ASSIGNMENT: Give the number of lines containing "label" in this listing, with no other words.

————

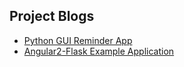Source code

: Project Blogs
-------------

* [Python GUI Reminder App](https://sameer-j.github.io/python-gui-reminder-app/)
* [Angular2-Flask Example Application](https://sameer-j.github.io/ng2-flask/)
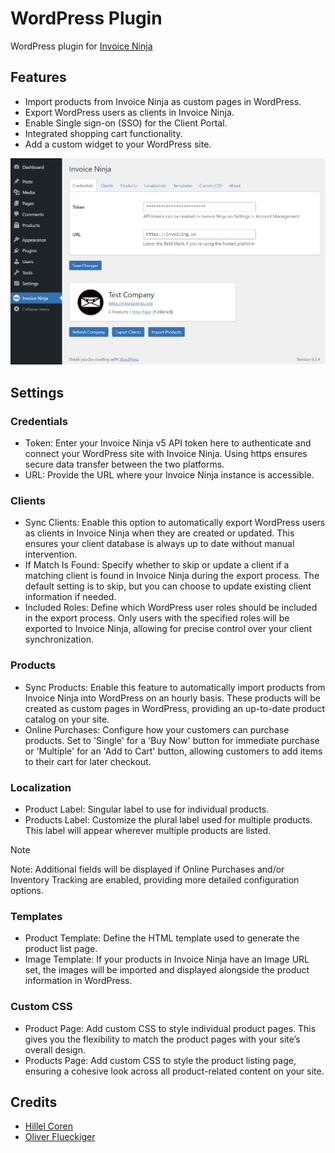 # WordPress Plugin

WordPress plugin for [Invoice Ninja](https://github.com/invoiceninja/invoiceninja)

## Features
* Import products from Invoice Ninja as custom pages in WordPress.
* Export WordPress users as clients in Invoice Ninja.
* Enable Single sign-on (SSO) for the Client Portal.
* Integrated shopping cart functionality.
* Add a custom widget to your WordPress site.

<p align="center">
    <img src="https://github.com/invoiceninja/wordpress/blob/main/assets/images/screenshot.png?raw=true" alt="Screenshot"/>
</p>

## Settings

### Credentials
- Token: Enter your Invoice Ninja v5 API token here to authenticate and connect your WordPress site with Invoice Ninja. Using https ensures secure data transfer between the two platforms.
- URL: Provide the URL where your Invoice Ninja instance is accessible. 

### Clients
- Sync Clients: Enable this option to automatically export WordPress users as clients in Invoice Ninja when they are created or updated. This ensures your client database is always up to date without manual intervention.
- If Match Is Found: Specify whether to skip or update a client if a matching client is found in Invoice Ninja during the export process. The default setting is to skip, but you can choose to update existing client information if needed.
- Included Roles: Define which WordPress user roles should be included in the export process. Only users with the specified roles will be exported to Invoice Ninja, allowing for precise control over your client synchronization.

### Products
- Sync Products: Enable this feature to automatically import products from Invoice Ninja into WordPress on an hourly basis. These products will be created as custom pages in WordPress, providing an up-to-date product catalog on your site.
- Online Purchases: Configure how your customers can purchase products. Set to 'Single' for a 'Buy Now' button for immediate purchase or 'Multiple' for an 'Add to Cart' button, allowing customers to add items to their cart for later checkout.

### Localization
- Product Label: Singular label to use for individual products.
- Products Label: Customize the plural label used for multiple products. This label will appear wherever multiple products are listed.

> [!NOTE]  
> Note: Additional fields will be displayed if Online Purchases and/or Inventory Tracking are enabled, providing more detailed configuration options.

### Templates
- Product Template: Define the HTML template used to generate the product list page. 
- Image Template: If your products in Invoice Ninja have an Image URL set, the images will be imported and displayed alongside the product information in WordPress.

### Custom CSS
- Product Page: Add custom CSS to style individual product pages. This gives you the flexibility to match the product pages with your site’s overall design.
- Products Page: Add custom CSS to style the product listing page, ensuring a cohesive look across all product-related content on your site.
    
## Credits
* [Hillel Coren](https://hillel.dev)
* [Oliver Flueckiger](https://www.oliver-flueckiger.ch)
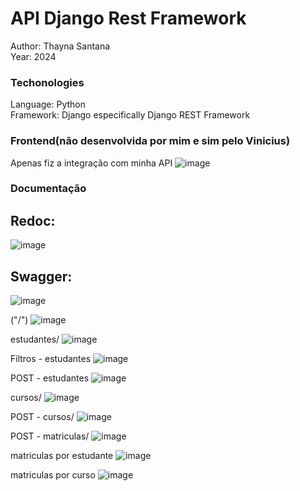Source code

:# API Django Rest Framework
Author: Thayna Santana<br>
Year: 2024

### Techonologies
Language: Python<br>
Framework: Django especifically Django REST Framework<br>

### Frontend(não desenvolvida por mim e sim pelo Vinicius)
Apenas fiz a integração com minha API
![image](https://github.com/user-attachments/assets/375b912e-ff74-4fde-a161-48504f774e06)


### Documentação
## Redoc:
![image](https://github.com/user-attachments/assets/a8248070-80d9-45ab-97b1-5edfa5a3da53)

## Swagger:
![image](https://github.com/user-attachments/assets/2d06a66a-20f6-4207-a7d9-b6fb1c6e3977)


("/")
![image](https://github.com/user-attachments/assets/0803649c-1701-47b8-b916-ff0aaee7bbe6)

estudantes/
![image](https://github.com/user-attachments/assets/9857245c-6be9-4d1a-9792-2337732241c4)

Filtros - estudantes
![image](https://github.com/user-attachments/assets/5c6ffaef-2850-4a6b-bbc6-46412cd7634c)

POST - estudantes
![image](https://github.com/user-attachments/assets/7a926613-5481-47fc-bf56-d2d2d558ad28)

cursos/
![image](https://github.com/user-attachments/assets/094a5795-56b2-4204-b173-5eaafb82f523)

POST - cursos/
![image](https://github.com/user-attachments/assets/5886dbdd-a66c-4681-a934-f2857a3ffa43)

POST - matriculas/
![image](https://github.com/user-attachments/assets/969cfc44-8c65-4e8a-9b76-525ccb999c58)

matriculas por estudante
![image](https://github.com/user-attachments/assets/48d6a700-4490-43f9-aad3-26920c59ff26)

matriculas por curso
![image](https://github.com/user-attachments/assets/3cd8a532-094e-424a-a880-d1031852c7b7)
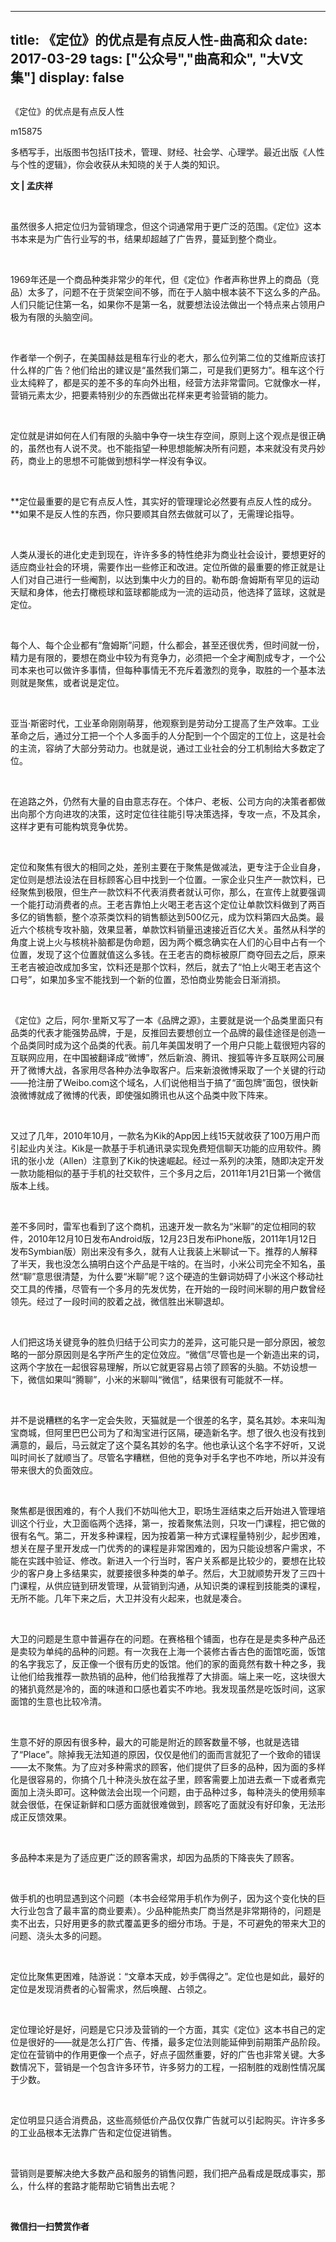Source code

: 
---
title:   《定位》的优点是有点反人性-曲高和众
date: 2017-03-29
tags: ["公众号","曲高和众", "大V文集"]
display: false
---


## 



《定位》的优点是有点反人性




m15875




多栖写手，出版图书包括IT技术，管理、财经、社会学、心理学。最近出版《人性与个性的逻辑》，你会收获从未知晓的关于人类的知识。


**文 | 孟庆祥**

&nbsp;

虽然很多人把定位归为营销理念，但这个词通常用于更广泛的范围。《定位》这本书本来是为广告行业写的书，结果却超越了广告界，蔓延到整个商业。

&nbsp;

1969年还是一个商品种类非常少的年代，但《定位》作者声称世界上的商品（竞品）太多了，问题不在于货架空间不够，而在于人脑中根本装不下这么多的产品。人们只能记住第一名，如果你不是第一名，就要想法设法做出一个特点来占领用户极为有限的头脑空间。

&nbsp;

作者举一个例子，在美国赫兹是租车行业的老大，那么位列第二位的艾维斯应该打什么样的广告？他们给出的建议是“虽然我们第二，可是我们更努力”。租车这个行业太纯粹了，都是买的差不多的车向外出租，经营方法非常雷同。它就像水一样，营销元素太少，把要素特别少的东西做出花样来更考验营销的能力。

&nbsp;

定位就是讲如何在人们有限的头脑中争夺一块生存空间，原则上这个观点是很正确的，虽然也有人说不灵。也不能指望一种思想能解决所有问题，本来就没有灵丹妙药，商业上的思想不可能做到想科学一样没有争议。

&nbsp;

**定位最重要的是它有点反人性，其实好的管理理论必然要有点反人性的成分。**如果不是反人性的东西，你只要顺其自然去做就可以了，无需理论指导。

&nbsp;

人类从漫长的进化史走到现在，许许多多的特性绝非为商业社会设计，要想更好的适应商业社会的环境，需要作出一些修正和改进。定位所做的最重要的修正就是让人们对自己进行一些阉割，以达到集中火力的目的。勒布朗·詹姆斯有罕见的运动天赋和身体，他去打橄榄球和篮球都能成为一流的运动员，他选择了篮球，这就是定位。

&nbsp;

每个人、每个企业都有“詹姆斯”问题，什么都会，甚至还很优秀，但时间就一份，精力是有限的，要想在商业中较为有竞争力，必须把一个全才阉割成专才，一个公司本来也可以做许多事情，但每种事情无不充斥着激烈的竞争，取胜的一个基本法则就是聚焦，或者说是定位。

&nbsp;

亚当·斯密时代，工业革命刚刚萌芽，他观察到是劳动分工提高了生产效率。工业革命之后，通过分工把一个个人多面手的人分配到一个个固定的工位上，这是社会的主流，容纳了大部分劳动力。也就是说，通过工业社会的分工机制给大多数定了位。

&nbsp;

在追路之外，仍然有大量的自由意志存在。个体户、老板、公司方向的决策者都做出向那个方向进攻的决策，这时定位往往能引导决策选择，专攻一点，不及其余，这样才更有可能构筑竞争优势。

&nbsp;

定位和聚焦有很大的相同之处，差别主要在于聚焦是做减法，更专注于企业自身，定位则是想法设法在目标顾客心目中找到一个位置。一家企业只生产一款饮料，已经聚焦到极限，但生产一款饮料不代表消费者就认可你，那么，在宣传上就要强调一个能打动消费者的点。王老吉靠怕上火喝王老吉这个定位让单款饮料做到了两百多亿的销售额，整个凉茶类饮料的销售额达到500亿元，成为饮料第四大品类。最近六个核桃专攻补脑，效果显著，单款饮料销量迅速接近百亿大关。虽然从科学的角度上说上火与核桃补脑都是伪命题，因为两个概念确实在人们的心目中占有一个位置，发现了这个位置就值这么多钱。在王老吉的商标被原厂商夺回去之后，原来王老吉被迫改成加多宝，饮料还是那个饮料，然后，就去了“怕上火喝王老吉这个口号”，如果加多宝不能找到一个新的位置，恐怕商业势能会日渐消损。

&nbsp;

《定位》之后，阿尔·里斯又写了一本《品牌之源》，主要就是说一个品类里面只有品类的代表才能强势品牌，于是，反推回去要想创立一个品牌的最佳途径是创造一个品类同时成为这个品类的代表。前几年美国发明了一个用户只能上载很短内容的互联网应用，在中国被翻译成“微博”，然后新浪、腾讯、搜狐等许多互联网公司展开了微博大战，各家用尽各种办法争取客户。后来新浪微博采取了一个关键的行动——抢注册了Weibo.com这个域名，人们说他相当于搞了“面包牌”面包，很快新浪微博就成了微博的代表，即使强如腾讯也从这个品类中败下阵来。

&nbsp;

又过了几年，2010年10月，一款名为Kik的App因上线15天就收获了100万用户而引起业内关注。Kik是一款基于手机通讯录实现免费短信聊天功能的应用软件。腾讯的张小龙（Allen）注意到了Kik的快速崛起。经过一系列的决策，随即决定开发一款功能相似的基于手机的社交软件，三个多月之后，2011年1月21日第一个微信版本上线。

&nbsp;

差不多同时，雷军也看到了这个商机，迅速开发一款名为“米聊”的定位相同的软件，2010年12月10日发布Android版，12月23日发布iPhone版，2011年1月12日发布Symbian版）刚出来没有多久，就有人让我装上米聊试一下。推荐的人解释了半天，我也没怎么搞明白这个产品是干啥的。在当时，小米公司完全不知名，虽然“聊”意思很清楚，为什么要“米聊”呢？这个硬造的生僻词妨碍了小米这个移动社交工具的传播，尽管有一个多月的先发优势，在开始的一段时间米聊的用户数曾经领先。经过了一段时间的胶着之战，微信胜出米聊退却。

&nbsp;

人们把这场关键竞争的胜负归结于公司实力的差异，这可能只是一部分原因，被忽略的一部分原因则是名字所产生的定位效应。“微信”尽管也是一个新造出来的词，这两个字放在一起很容易理解，所以它就更容易占领了顾客的头脑。不妨设想一下，微信如果叫“腾聊”，小米的米聊叫“微信”，结果很有可能就不一样。

&nbsp;

并不是说糟糕的名字一定会失败，天猫就是一个很差的名字，莫名其妙。本来叫淘宝商城，但阿里巴巴公司为了和淘宝进行区隔，硬造新名字。想了很久也没有找到满意的，最后，马云就定了这个莫名其妙的名字。他也承认这个名字不好听，又说叫时间长了就顺当了。尽管名字糟糕，但他的竞争对手名字也不咋地，所以并没有带来很大的负面效应。

&nbsp;

聚焦都是很困难的，有个人我们不妨叫他大卫，职场生涯结束之后开始进入管理培训这个行业，大卫面临两个选择，第一，按着聚焦法则，只攻一门课程，把它做的很有名气。第二，开发多种课程，因为按着第一种方式课程量特别少，起步困难，想关在屋子里开发成一门优秀的的课程是非常困难的，因为只能设想客户需求，不能在实践中验证、修改。新进入一个行当时，客户关系都是比较少的，要想在比较少的客户身上多结果实，就要接很多种类的单子。然后，大卫就顺势开发了三四十门课程，从供应链到研发管理，从营销到沟通，从知识类的课程到技能类的课程，无所不能。几年下来之后，大卫并没有火起来，也就是凑合。

&nbsp;

大卫的问题是生意中普遍存在的问题。在赛格租个铺面，也存在是是卖多种产品还是卖较为单纯的品种的问题。有一次我在上海一个装修古香古色的面馆吃面，饭馆的名字我忘了，反正像一个很有历史的饭馆。他们的家的面竟然有数十种之多，我让他们给我推荐一款热销的品种，他们给我推荐了大排面。端上来一吃，这块很大的猪扒竟然是冷的，面的味道和口感也着实不咋地。我发现虽然是吃饭时间，这家面馆的生意也比较冷清。

&nbsp;

生意不好的原因有很多种，最大的可能是附近的顾客数量不够，也就是选错了“Place”。除掉我无法知道的原因，仅仅是他们的面而言就犯了一个致命的错误——太不聚焦。为了应对多种需求的顾客，他们提供了巨多的品种，因为面的多样化是很容易的，你搞个几十种浇头放在盆子里，顾客需要上加进去煮一下或者煮完面加上浇头即可。这种做法会出现一个问题，由于品种过多，每种浇头的使用频率就会很低，在保证新鲜和口感方面就很难做到，顾客吃了面就没有好印象，无法形成正反馈效果。

&nbsp;

多品种本来是为了适应更广泛的顾客需求，却因为品质的下降丧失了顾客。

&nbsp;

做手机的也明显遇到这个问题（本书会经常用手机作为例子，因为这个变化快的巨大行业包含了最丰富的商业要素）。少品种能热卖厂商当然是非常期待的，问题是卖不出去，只好用更多的款式覆盖更多的细分市场。于是，不可避免的带来大卫的问题、浇头太多的问题。

&nbsp;

定位比聚焦更困难，陆游说：“文章本天成，妙手偶得之”。定位也是如此，最好的定位是发现消费者的心智需求，然后唤醒、占领之。

&nbsp;

定位理论好是好，问题是它只涉及营销的一个方面，其实《定位》这本书自己的定位是很好的——就是怎么打广告、传播，最多定位法则能延伸到前期策产品阶段。定位在营销中的作用更像一个点子，好点子固然重要，好的广告也非常关键。大多数情况下，营销是一个包含许多环节，许多努力的工程，一招制胜的戏剧性情况属于少数。

&nbsp;

定位明显只适合消费品，这些高频低价产品仅仅靠广告就可以引起购买。许许多多的工业品根本无法靠广告和定位促进销售。

&nbsp;

营销则是要解决绝大多数产品和服务的销售问题，我们把产品看成是既成事实，那么，什么样的套路才能帮助它销售出去呢？

&nbsp;




**微信扫一扫赞赏作者**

————

RESPONSE TO THE EXERCISE: 2